Mundelein, Illinois – July 17, 2012 – Sysmex America, Inc. today announces plans to showcase new hematology instruments that will represent 80% of the company’s future product offering during this week’s American Association of Clinical Chemistry (AACC) meeting in Los Angeles. The Sysmex® XN-Series* Hematology Analyzers enable laboratories of any size to implement advanced clinical parameters, including an all-new fluorescent platelet channel for Immature Platelet Fraction (IPF) to aid in the differential diagnosis of thrombocytopenia. The scalable, series-wide compact design delivers a smaller footprint that optimizes workflow and transforms productivity.
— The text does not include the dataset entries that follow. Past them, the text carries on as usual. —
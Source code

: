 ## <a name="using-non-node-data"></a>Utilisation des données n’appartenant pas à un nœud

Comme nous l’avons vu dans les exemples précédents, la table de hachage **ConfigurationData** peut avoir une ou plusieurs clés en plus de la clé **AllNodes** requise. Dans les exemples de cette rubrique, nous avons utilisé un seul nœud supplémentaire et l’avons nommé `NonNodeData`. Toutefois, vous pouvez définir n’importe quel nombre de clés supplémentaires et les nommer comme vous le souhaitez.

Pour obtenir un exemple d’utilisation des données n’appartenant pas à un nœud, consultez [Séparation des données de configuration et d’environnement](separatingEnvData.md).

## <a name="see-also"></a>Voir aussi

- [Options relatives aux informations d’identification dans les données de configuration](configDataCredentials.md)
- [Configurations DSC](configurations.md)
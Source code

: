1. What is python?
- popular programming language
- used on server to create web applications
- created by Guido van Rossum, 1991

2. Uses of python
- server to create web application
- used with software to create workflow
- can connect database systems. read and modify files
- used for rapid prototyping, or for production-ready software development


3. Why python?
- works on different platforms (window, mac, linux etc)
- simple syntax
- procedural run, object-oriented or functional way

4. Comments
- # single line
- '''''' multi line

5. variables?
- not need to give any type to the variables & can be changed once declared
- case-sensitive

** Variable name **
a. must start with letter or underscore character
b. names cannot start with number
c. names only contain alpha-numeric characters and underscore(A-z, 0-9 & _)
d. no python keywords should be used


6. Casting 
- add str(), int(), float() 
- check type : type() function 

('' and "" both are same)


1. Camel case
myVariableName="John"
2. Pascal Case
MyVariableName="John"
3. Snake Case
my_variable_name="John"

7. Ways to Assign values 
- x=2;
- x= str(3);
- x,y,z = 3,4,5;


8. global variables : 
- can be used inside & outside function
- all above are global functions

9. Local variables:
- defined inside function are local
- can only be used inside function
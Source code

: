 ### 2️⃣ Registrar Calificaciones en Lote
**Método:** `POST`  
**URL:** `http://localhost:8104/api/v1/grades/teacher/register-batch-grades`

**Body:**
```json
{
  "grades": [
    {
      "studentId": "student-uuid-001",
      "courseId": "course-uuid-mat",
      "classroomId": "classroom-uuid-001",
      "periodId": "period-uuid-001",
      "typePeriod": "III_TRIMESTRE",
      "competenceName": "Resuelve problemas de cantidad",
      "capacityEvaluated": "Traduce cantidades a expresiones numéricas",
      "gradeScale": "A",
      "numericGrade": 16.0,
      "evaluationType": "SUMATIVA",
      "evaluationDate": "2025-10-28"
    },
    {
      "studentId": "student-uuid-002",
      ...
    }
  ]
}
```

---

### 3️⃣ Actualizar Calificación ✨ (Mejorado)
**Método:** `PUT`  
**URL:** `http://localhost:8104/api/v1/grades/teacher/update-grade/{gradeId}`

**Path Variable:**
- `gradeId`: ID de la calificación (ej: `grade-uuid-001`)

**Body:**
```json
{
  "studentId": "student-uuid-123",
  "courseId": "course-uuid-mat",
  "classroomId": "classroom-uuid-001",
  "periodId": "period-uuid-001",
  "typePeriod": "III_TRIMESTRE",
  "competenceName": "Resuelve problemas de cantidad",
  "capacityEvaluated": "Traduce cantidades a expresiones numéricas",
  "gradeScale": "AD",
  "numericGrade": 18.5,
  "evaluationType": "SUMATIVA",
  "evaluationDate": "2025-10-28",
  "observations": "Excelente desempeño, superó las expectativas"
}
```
The instruments are built on the concept of Silent Design®, a fusion of product design and technology, developed with the users and their workplace in mind.
These and other products from Sysmex’s hematology, urinalysis, and cell image analysis and middleware portfolio can be seen at Sysmex’s AACC exhibit booth, #1347. In-booth educational presentations will feature topics about hematology technology, diabetes management and advanced clinical parameters, among others. Sysmex is a global leader in clinical laboratory systemization and solutions, including clinical diagnostics, automation and information systems and services hospitals and healthcare networks, reference laboratories and physicians offices worldwide.
The design intent for the Sysmex XN-Series* Hematology Analyzer is to enable clinical laboratories to withstand future medical technologists shortages; and the ability to keep up with workload demands and testing complexity that may accompany an aging population. “The human-centered approach of Silent Design, upon which the Sysmex XN-Series* Hematology Analyzers are built, provides a simplified system of operation and interface based on careful study of laboratory processes, the relationship between the operator and the instrument and how people work. These instruments are truly representative of how Sysmex is resolving current day issues in the clinical laboratory environment while advancing healthcare overall,” said Ralph Taylor, Executive Vice President, Marketing, and Business Development & Medical Affairs, Sysmex America, Inc.
Sysmex Corporation, Kobe, Japan, was awarded the Good Design Gold Award in October 2011 from Japan’s Ministry of Economy, Trade and Industry for its in vitro diagnostic system employing the company’s new Silent Design® concept.
About Sysmex® XN-Series Hematology Analyzers
The Sysmex XN-Series* Hematology Analyzers enable laboratories of any size to implement advanced clinical and operational capabilities. All configurations provide advanced clinical parameters, including NRBCs with every CBC, immature granulocytes with every Diff, RET-He within the reticulocyte profile and an all-new fluorescent platelet channel for IPF to aid in the differential diagnosis of thrombocytopenia. The series-wide compact design delivers a smaller footprint for increased physical productivity. Smaller reagent sizes and concentrated reagents simplify consumable inventory management. Scalable options exist for auto-validation approaches - from onboard decision rules to Sysmex WAM™ middleware. The XN-Series* is also supported by the Sysmex Peak Performance Program, a rich and comprehensive set of systems and resources that work together to ensure the laboratory’s long-term success.
About Silent Design®
The Good Design Gold Award is awarded to 12 Good Design Award recipients whose high-quality designs are deemed particularly outstanding in helping to resolve current-day issues. Sysmex Corporation has incorporated the Silent Design concept into the Sysmex XN-Series* Automated Hematology Analyzers.
The Good Design Award is a Japanese comprehensive design evaluation and commendation system operated since 1998 by the Japan Institute of Design Promotion (JDP). The system has its origins in the "Good Design Selection System" (known as the "G-Mark System") instituted by the Ministry of International Trade and Industry (now, the Ministry of Economy, Trade and Industry) of Japan in 1957. The Good Design Award judging panel includes a 70-member committee of judges made up of designers, architects, editors, and other specialists working at the cutting edge of design.